Y Amparo, no pudiendo más, se cubrió el rostro con sus manos se levantó con visible esfuerzo del canapé y entró en las solitarias y sombrías recámaras.

Don Pedro y el marqués se quedaron estupefactos y como clavados en los asientos.

- No hay esperanza, marqués, y no hay que insistir más. Amparo tiene razón.

Los dos amigos, más contristados y pensativos de lo que entraron, salieron de la abandonada y vetusta casa de campo.

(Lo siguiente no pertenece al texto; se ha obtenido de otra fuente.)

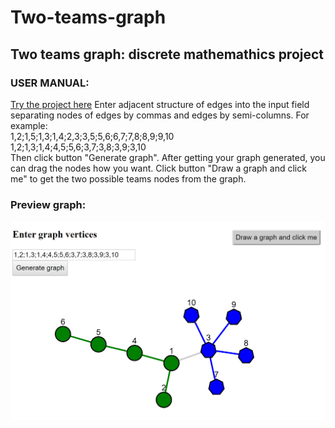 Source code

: # Two-teams-graph
## Two teams graph: discrete mathemathics project

### USER MANUAL:
[Try the project here](https://auksasful.github.io/Two-teams-graph/index.html)
Enter adjacent structure of edges into the input field separating nodes of edges by commas and edges by semi-columns.
For example:\
1,2;1,5;1,3;1,4;2,3;3,5;5,6;6,7;7,8;8,9;9,10\
1,2;1,3;1,4;4,5;5,6;3,7;3,8;3,9;3,10\
Then click button "Generate graph".
After getting your graph generated, you can drag the nodes how you want.
Click button "Draw a graph and click me" to get the two possible teams nodes from the graph.

### Preview graph:
![preview](images/preview.png)
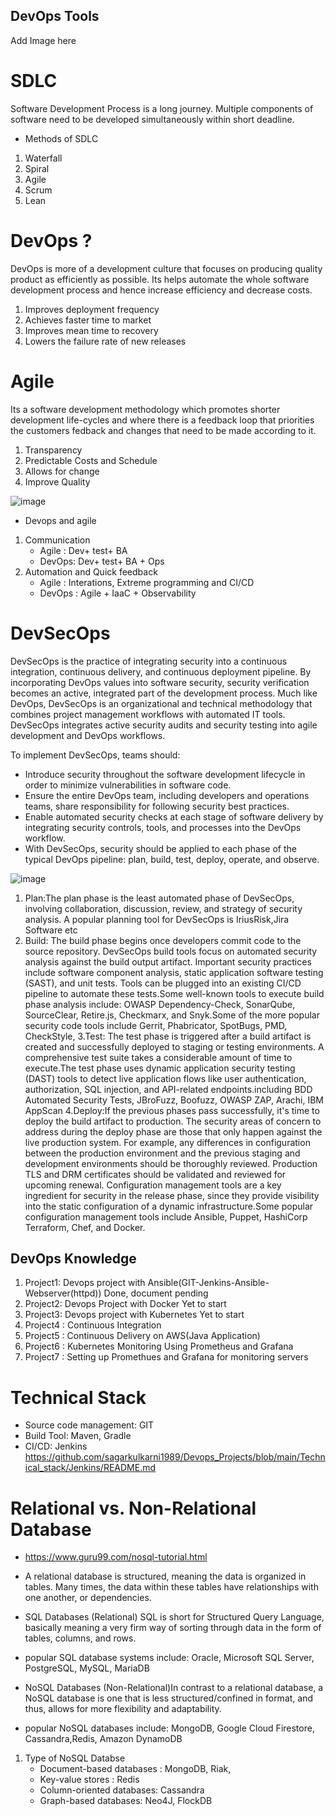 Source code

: ## DevOps Tools ##
Add Image here

# SDLC #
Software Development Process is a long journey. Multiple components of software need to be developed simultaneously within short deadline.
* Methods of SDLC
1. Waterfall
2. Spiral
3. Agile
4. Scrum
5. Lean
# DevOps ? #
DevOps is more of a development culture that focuses on producing quality product as efficiently as possible.
Its helps automate the whole software development process and hence increase efficiency and decrease costs.
1. Improves deployment frequency 
2. Achieves faster time to market
3. Improves mean time to recovery
4. Lowers the failure rate of new releases

# Agile # 
Its a software development methodology which promotes shorter development life-cycles and where there is a feedback loop that priorities the customers fedback and changes that need to be made according to it.
1. Transparency
2. Predictable Costs and Schedule 
3. Allows for change
4. Improve Quality

![image](https://user-images.githubusercontent.com/46215433/227969872-36c3fc4a-9e2d-4132-801d-4ee09af1bc0c.png)

* Devops and agile
1. Communication
	* Agile : Dev+ test+ BA
	* DevOps: Dev+ test+ BA + Ops
2. Automation and Quick feedback 
	* Agile : Interations, Extreme programming and CI/CD 
	* DevOps : Agile + IaaC + Observability

# DevSecOps #
DevSecOps is the practice of integrating security into a continuous integration, continuous delivery, and continuous deployment pipeline. By incorporating DevOps values into software security, security verification becomes an active, integrated part of the development process.
Much like DevOps, DevSecOps is an organizational and technical methodology that combines project management workflows with automated IT tools. DevSecOps integrates active security audits and security testing into agile development and DevOps workflows.

To implement DevSecOps, teams should: 

* Introduce security throughout the software development lifecycle in order to minimize vulnerabilities in software code.
* Ensure the entire DevOps team, including developers and operations teams, share responsibility for following security best practices.
* Enable automated security checks at each stage of software delivery by integrating security controls, tools, and processes into the DevOps workflow.
* With DevSecOps, security should be applied to each phase of the typical DevOps pipeline: plan, build, test, deploy, operate, and observe.

![image](https://user-images.githubusercontent.com/46215433/228709156-f34d8e9d-1a92-4ba4-bd5b-359f95f24631.png)

1. Plan:The plan phase is the least automated phase of DevSecOps, involving collaboration, discussion, review, and strategy of security analysis.
	A popular planning tool for DevSecOps is IriusRisk,Jira Software etc
2. Build: The build phase begins once developers commit code to the source repository. DevSecOps build tools focus on automated security analysis against the build output artifact. Important security practices include software component analysis, static application software testing (SAST), and unit tests. Tools can be plugged into an existing CI/CD pipeline to automate these tests.Some well-known tools to execute build phase analysis include: OWASP Dependency-Check, SonarQube, SourceClear, Retire.js, Checkmarx, and Snyk.Some of the more popular security code tools include Gerrit, Phabricator, SpotBugs, PMD, CheckStyle,
3.Test: The test phase is triggered after a build artifact is created and successfully deployed to staging or testing environments. A comprehensive test suite takes a considerable amount of time to execute.The test phase uses dynamic application security testing (DAST) tools to detect live application flows like user authentication, authorization, SQL injection, and API-related endpoints.including BDD Automated Security Tests, JBroFuzz, Boofuzz, OWASP ZAP, Arachi, IBM AppScan
4.Deploy:If the previous phases pass successfully, it's time to deploy the build artifact to production. The security areas of concern to address during the deploy phase are those that only happen against the live production system. For example, any differences in configuration between the production environment and the previous staging and development environments should be thoroughly reviewed. Production TLS and DRM certificates should be validated and reviewed for upcoming renewal. Configuration management tools are a key ingredient for security in the release phase, since they provide visibility into the static configuration of a dynamic infrastructure.Some popular configuration management tools include Ansible, Puppet, HashiCorp Terraform, Chef, and Docker. 



## DevOps Knowledge ##
1. Project1: Devops project with Ansible(GIT-Jenkins-Ansible-Webserver(httpd))  Done, document pending
2. Project2: Devops Project with Docker  Yet to start
3. Project3: Devops project with Kubernetes Yet to start
1. Project4 : Continuous Integration 
2. Project5 : Continuous Delivery on AWS(Java Application)
3. Project6 : Kubernetes Monitoring Using Prometheus and Grafana
4. Project7 : Setting up Promethues and Grafana for monitoring servers



# Technical Stack #
* Source code management: GIT
* Build Tool: Maven, Gradle
* CI/CD: Jenkins https://github.com/sagarkulkarni1989/Devops_Projects/blob/main/Technical_stack/Jenkins/README.md

# Relational vs. Non-Relational Database #
* https://www.guru99.com/nosql-tutorial.html

* A relational database is structured, meaning the data is organized in tables. Many times, the data within these tables have relationships with one another, or dependencies. 
* SQL Databases (Relational) SQL is short for Structured Query Language, basically meaning a very firm way of sorting through data in the form of tables, columns, and rows.
* popular SQL database systems include: Oracle, Microsoft SQL Server, PostgreSQL, MySQL, MariaDB
* NoSQL Databases (Non-Relational)In contrast to a relational database, a NoSQL database is one that is less structured/confined in format, and thus, allows for more flexibility and adaptability.
* popular NoSQL databases include: MongoDB, Google Cloud Firestore, Cassandra,Redis, Amazon DynamoDB
1. Type of NoSQL Databse
      - Document-based databases : MongoDB, Riak, 
      - Key-value stores : Redis
      - Column-oriented databases: Cassandra
      - Graph-based databases: Neo4J, FlockDB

Amparo y doña Severa no quisieron recibir nada de lo que pertenecía a Relumbrón, y dispusieron que los muebles, coches y alhajas que no habían sido secuestrados porque pertenecían a ellas o estaban en su nombre, se vendiesen, dedicándose sus productos a limosnas a familias pobres y a establecimientos de beneficencia. El marqués hizo un donativo a Amparo de cincuenta mil pesos, y con esto y con los bienes propios de doña Severa, don Pedro les formó una renta para que pudieran vivir. Se fijaron en Celaya con el nombre de viuda e hija de don Agustín Santelices, fallecido en España, y amigo y pariente cercano del marqués.

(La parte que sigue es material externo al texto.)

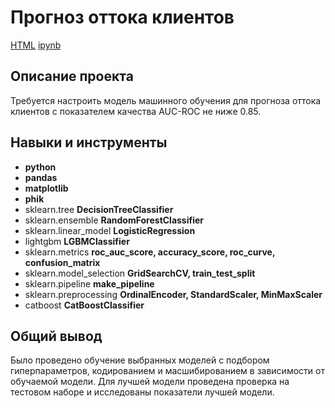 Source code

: # Прогноз оттока клиентов

[HTML](https://github.com/antiren/Portfolio/blob/main/Teledom%20Clents/16-Teledom%20Clients%20-%20clean.html)     [ipynb](https://github.com/antiren/Portfolio/blob/main/Teledom%20Clents/16-Teledom%20Clients%20-%20clean.ipynb)

## Описание проекта

Требуется настроить модель машинного обучения для прогноза оттока клиентов с показателем качества AUC-ROC не ниже 0.85.

##

## Навыки и инструменты

- **python**
- **pandas**
- **matplotlib**
- **phik**
- sklearn.tree **DecisionTreeClassifier**
- sklearn.ensemble **RandomForestClassifier**
- sklearn.linear_model **LogisticRegression**
- lightgbm **LGBMClassifier**
- sklearn.metrics **roc_auc_score, accuracy_score, roc_curve, confusion_matrix**
- sklearn.model_selection **GridSearchCV, train_test_split**
- sklearn.pipeline **make_pipeline**
- sklearn.preprocessing **OrdinalEncoder, StandardScaler, MinMaxScaler**
- catboost **CatBoostClassifier**

## 

## Общий вывод

Было проведено обучение выбранных моделей с подбором гиперпараметров, кодированием и масшибированием в зависимости от обучаемой модели. Для лучшей модели проведена проверка на тестовом наборе и исследованы показатели лучшей модели.
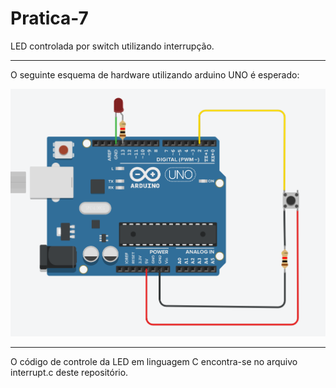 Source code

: # Pratica-7
LED controlada por switch utilizando interrupção.

---

O seguinte esquema de hardware utilizando arduino UNO é esperado:

![Esquema](esquema.png)

---

O código de controle da LED em linguagem C encontra-se no arquivo interrupt.c deste repositório. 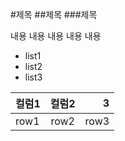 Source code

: #제목
##제목
###제목

내용
내용
내용
내용
내용

- list1
- list2
- list3


|컬럼1 |컬럼2| 3 |
|:---|:---:|---:|
|row1|row2|row3|
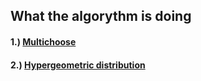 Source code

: ## What the algorythm is doing
#### 1.) [Multichoose](https://en.wikipedia.org/wiki/Stars_and_bars_(combinatorics))

#### 2.) [Hypergeometric distribution](https://en.wikipedia.org/wiki/Hypergeometric_distribution)
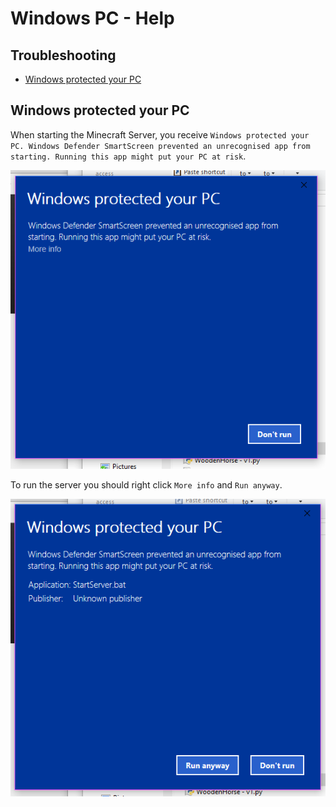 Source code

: # Windows PC - Help

## Troubleshooting
 * [Windows protected your PC](#windowsprotectedpc)
 
## Windows protected your PC  <a id="windowsprotectedpc"></a>

When starting the Minecraft Server, you receive `Windows protected your PC. Windows Defender SmartScreen prevented an unrecognised app from starting. Running this app might put your PC at risk`.

![proteced your PC](images/windows_unrecognised_app.PNG)

To run the server you should right click `More info` and `Run anyway`.

![run anyway](images/windows_unrecognised_app_run_anyway.PNG)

El marqués de Valle Alegre logró en su familia la paz y el cariño, fingido tal vez, en cuanto les hizo saber que había prescindido completamente de Amparo, y les regaló los cincuenta mil pesos restantes del legado del conde del Sauz.

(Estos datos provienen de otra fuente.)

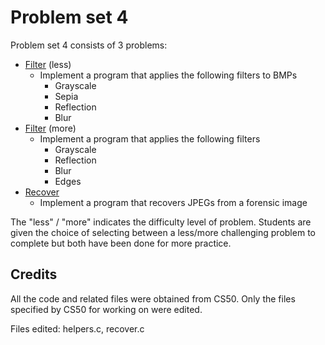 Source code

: # Problem set 4

Problem set 4 consists of 3 problems:

* [Filter](/pset4/filter/less/) (less)
    * Implement a program that applies the following filters to BMPs
        * Grayscale
        * Sepia
        * Reflection
        * Blur
* [Filter](/pset4/filter/more/) (more)
    * Implement a program that applies the following filters
        * Grayscale
        * Reflection
        * Blur
        * Edges
* [Recover](/pset4/recover/)
    * Implement a program that recovers JPEGs from a forensic image

The "less" / "more" indicates the difficulty level of problem. Students are given the choice of selecting between a less/more challenging problem to complete but both have been done for more practice.

## Credits

All the code and related files were obtained from CS50. Only the files specified by CS50 for working on were edited.

Files edited: helpers.c, recover.c

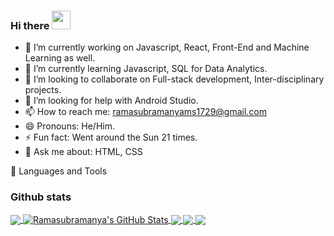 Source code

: ### Hi there <img src="https://raw.githubusercontent.com/MartinHeinz/MartinHeinz/master/wave.gif" width="30px">

- 🔭 I’m currently working on Javascript, React, Front-End and Machine Learning as well.
- 🌱 I’m currently learning Javascript, SQL for Data Analytics.
- 👯 I’m looking to collaborate on Full-stack development, Inter-disciplinary projects.
- 🤔 I’m looking for help with Android Studio.
- 📫 How to reach me: ramasubramanyams1729@gmail.com
- 😄 Pronouns: He/Him.
- ⚡ Fun fact: Went around the Sun 21 times.
- 💬 Ask me about: HTML, CSS

🧰 Languages and Tools

### Github stats

<a href="https://github.com/Ramasubramanya-MS">
  <img align="center" src="https://github-readme-stats.vercel.app/api/top-langs/?username=Ramasubramanya-MS&layout=compact&title_color=ffffff&text_color=c9cacc&icon_color=2bbc8a&bg_color=1d1f21&langs_count=6" />
</a>

<a href="https://github.com/Ramasubramanya-MS">
  <img align="center" src="https://github-readme-stats.vercel.app/api?username=Ramasubramanya-MS&show_icons=true&line_height=27&count_private=true&title_color=ffffff&text_color=c9cacc&icon_color=2bbc8a&bg_color=1d1f21" alt="Ramasubramanya's GitHub Stats" />
</a>

<a href="https://github.com/Ramasubramanya-MS/Programs">
  <img align="center" src="https://github-readme-stats.vercel.app/api/top-langs/?username=Ramasubramanya-MS&repo=Programs&title_color=ffffff&text_color=c9cacc&icon_color=2bbc8a&bg_color=1d1f21" />
</a>

<a href="https://github.com/Ramasubramanya-MS/Machine-Learning-and-misc">
  <img align="center" src="https://github-readme-stats.vercel.app/api/pin/?username=Ramasubramanya-MS&repo=Machine-Learning-and-Misc&title_color=ffffff&text_color=c9cacc&icon_color=2bbc8a&bg_color=1d1f21" />
</a>


<a href="https://github.com/Ramasubramanya-MS/Web-Developement-React-misc">
  <img align="center" src="https://github-readme-stats.vercel.app/api/pin/?username=Ramasubramanya-MS&repo=Web-Developement-React-misc&title_color=ffffff&text_color=c9cacc&icon_color=2bbc8a&bg_color=1d1f21" />
</a>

El doctor Ojeda, que había cooperado a todos estos arreglos y concluido satisfactoriamente los negocios de la condesa y sus amigos, dispuso hacer un viaje a París para estudiar las enfermedades nerviosas. El marqués aprovechó la oportunidad de un tan buen compañero y se marchó con él, decidido a dar la vuelta al mundo, a sacudir su fastidio y desembarazarse de sus pesares con las emociones y peligros de los viajes.

Don Pedro Martín, muy triste, muy viejo y acabado, y muy rico, renunció a la magistratura, cerró definitivamente su bufete, se negó a recibir a sus hermanas por más ruego y súplicas que le hicieron por escrito ellas y doña Dominga de Arratia, y no tenía más distracción que hacer cada mes un viaje al pueblo de Ameca en compañia de Lamparilla, pasar un día en una hacienda y dos o tres en otra, complacido con el sincero afecto que le tenían Cecilia, doña Pascuala y Moctezuma III, que con su alegría, ocurrencias, buen humor y sabrosa cocina, le hacían olvidar a ratos la letal tristeza que lo consumía.